• [TASK STATEMENT] Show every line of the data below that includes the word "class".

GIVEN DATA below:

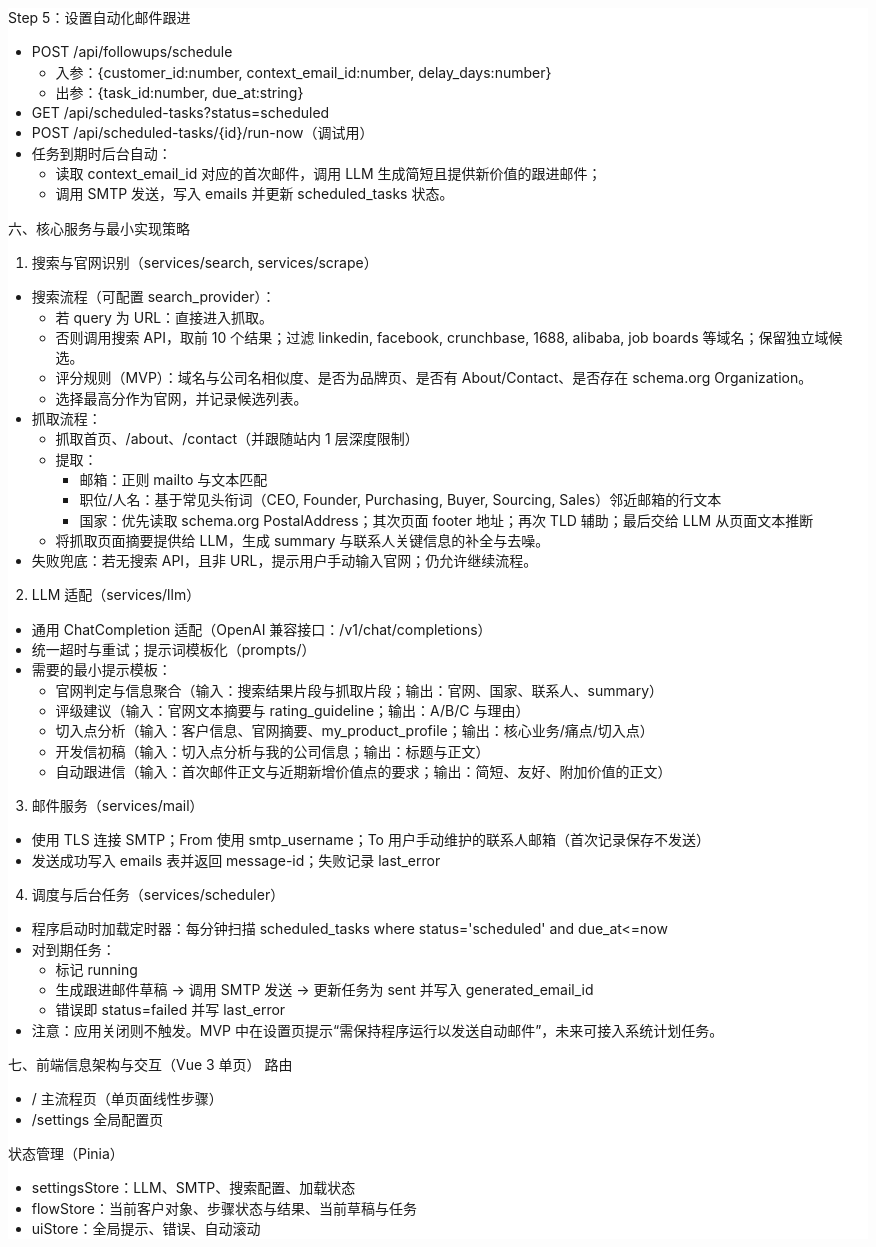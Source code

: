 Step 5：设置自动化邮件跟进
- POST /api/followups/schedule
  - 入参：{customer_id:number, context_email_id:number, delay_days:number}
  - 出参：{task_id:number, due_at:string}
- GET /api/scheduled-tasks?status=scheduled
- POST /api/scheduled-tasks/{id}/run-now（调试用）
- 任务到期时后台自动：
  - 读取 context_email_id 对应的首次邮件，调用 LLM 生成简短且提供新价值的跟进邮件；
  - 调用 SMTP 发送，写入 emails 并更新 scheduled_tasks 状态。

六、核心服务与最小实现策略
1) 搜索与官网识别（services/search, services/scrape）
- 搜索流程（可配置 search_provider）：
  - 若 query 为 URL：直接进入抓取。
  - 否则调用搜索 API，取前 10 个结果；过滤 linkedin, facebook, crunchbase, 1688, alibaba, job boards 等域名；保留独立域候选。
  - 评分规则（MVP）：域名与公司名相似度、是否为品牌页、是否有 About/Contact、是否存在 schema.org Organization。
  - 选择最高分作为官网，并记录候选列表。
- 抓取流程：
  - 抓取首页、/about、/contact（并跟随站内 1 层深度限制）
  - 提取：
    - 邮箱：正则 mailto 与文本匹配
    - 职位/人名：基于常见头衔词（CEO, Founder, Purchasing, Buyer, Sourcing, Sales）邻近邮箱的行文本
    - 国家：优先读取 schema.org PostalAddress；其次页面 footer 地址；再次 TLD 辅助；最后交给 LLM 从页面文本推断
  - 将抓取页面摘要提供给 LLM，生成 summary 与联系人关键信息的补全与去噪。
- 失败兜底：若无搜索 API，且非 URL，提示用户手动输入官网；仍允许继续流程。

2) LLM 适配（services/llm）
- 通用 ChatCompletion 适配（OpenAI 兼容接口：/v1/chat/completions）
- 统一超时与重试；提示词模板化（prompts/）
- 需要的最小提示模板：
  - 官网判定与信息聚合（输入：搜索结果片段与抓取片段；输出：官网、国家、联系人、summary）
  - 评级建议（输入：官网文本摘要与 rating_guideline；输出：A/B/C 与理由）
  - 切入点分析（输入：客户信息、官网摘要、my_product_profile；输出：核心业务/痛点/切入点）
  - 开发信初稿（输入：切入点分析与我的公司信息；输出：标题与正文）
  - 自动跟进信（输入：首次邮件正文与近期新增价值点的要求；输出：简短、友好、附加价值的正文）

3) 邮件服务（services/mail）
- 使用 TLS 连接 SMTP；From 使用 smtp_username；To 用户手动维护的联系人邮箱（首次记录保存不发送）
- 发送成功写入 emails 表并返回 message-id；失败记录 last_error

4) 调度与后台任务（services/scheduler）
- 程序启动时加载定时器：每分钟扫描 scheduled_tasks where status='scheduled' and due_at<=now
- 对到期任务：
  - 标记 running
  - 生成跟进邮件草稿 -> 调用 SMTP 发送 -> 更新任务为 sent 并写入 generated_email_id
  - 错误即 status=failed 并写 last_error
- 注意：应用关闭则不触发。MVP 中在设置页提示“需保持程序运行以发送自动邮件”，未来可接入系统计划任务。

七、前端信息架构与交互（Vue 3 单页）
路由
- / 主流程页（单页面线性步骤）
- /settings 全局配置页

状态管理（Pinia）
- settingsStore：LLM、SMTP、搜索配置、加载状态
- flowStore：当前客户对象、步骤状态与结果、当前草稿与任务
- uiStore：全局提示、错误、自动滚动
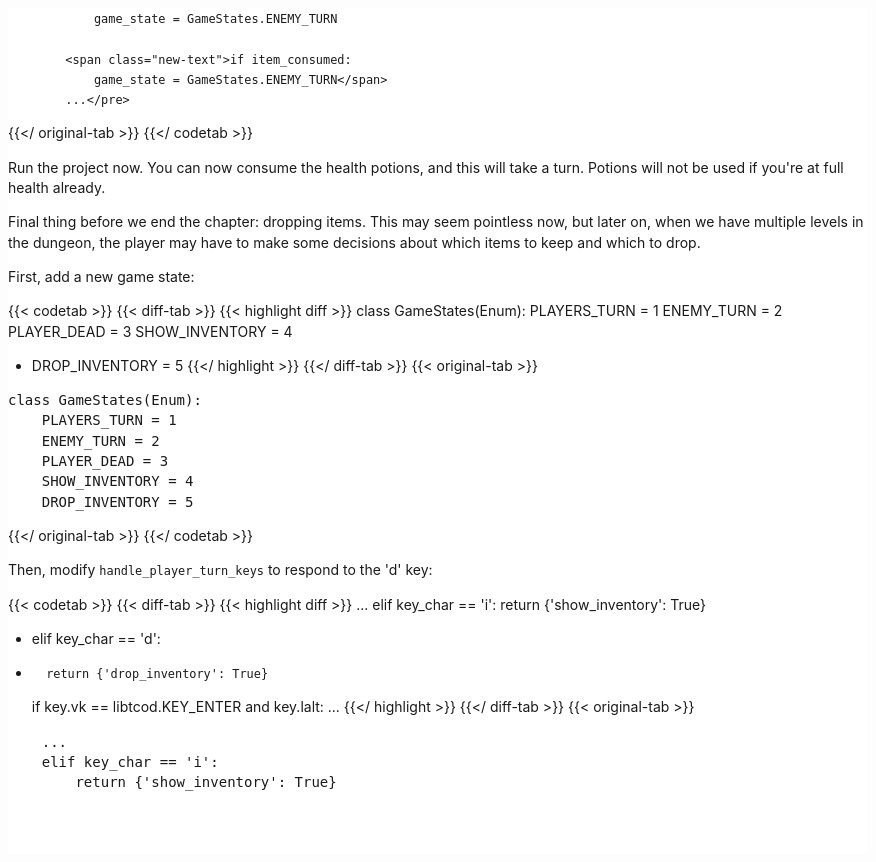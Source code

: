                 game_state = GameStates.ENEMY_TURN

            <span class="new-text">if item_consumed:
                game_state = GameStates.ENEMY_TURN</span>
            ...</pre>
{{</ original-tab >}}
{{</ codetab >}}

Run the project now. You can now consume the health potions, and this
will take a turn. Potions will not be used if you're at full health
already.

Final thing before we end the chapter: dropping items. This may seem
pointless now, but later on, when we have multiple levels in the
dungeon, the player may have to make some decisions about which items to
keep and which to drop.

First, add a new game state:

{{< codetab >}} {{< diff-tab >}} {{< highlight diff >}}
class GameStates(Enum):
    PLAYERS_TURN = 1
    ENEMY_TURN = 2
    PLAYER_DEAD = 3
    SHOW_INVENTORY = 4
+   DROP_INVENTORY = 5
{{</ highlight >}}
{{</ diff-tab >}}
{{< original-tab >}}
<pre>class GameStates(Enum):
    PLAYERS_TURN = 1
    ENEMY_TURN = 2
    PLAYER_DEAD = 3
    SHOW_INVENTORY = 4
    <span class="new-text">DROP_INVENTORY = 5</span></pre>
{{</ original-tab >}}
{{</ codetab >}}

Then, modify `handle_player_turn_keys` to respond to the 'd' key:

{{< codetab >}} {{< diff-tab >}} {{< highlight diff >}}
    ...
    elif key_char == 'i':
        return {'show_inventory': True}

+   elif key_char == 'd':
+       return {'drop_inventory': True}

    if key.vk == libtcod.KEY_ENTER and key.lalt:
        ...
{{</ highlight >}}
{{</ diff-tab >}}
{{< original-tab >}}
<pre>    ...
    elif key_char == 'i':
        return {'show_inventory': True}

End of GIVEN DATA.

• [ANSWER SPACE]
            <span class="new-text">if item_consumed:
class GameStates(Enum):
<pre>class GameStates(Enum):
    <span class="new-text">DROP_INVENTORY = 5</span></pre>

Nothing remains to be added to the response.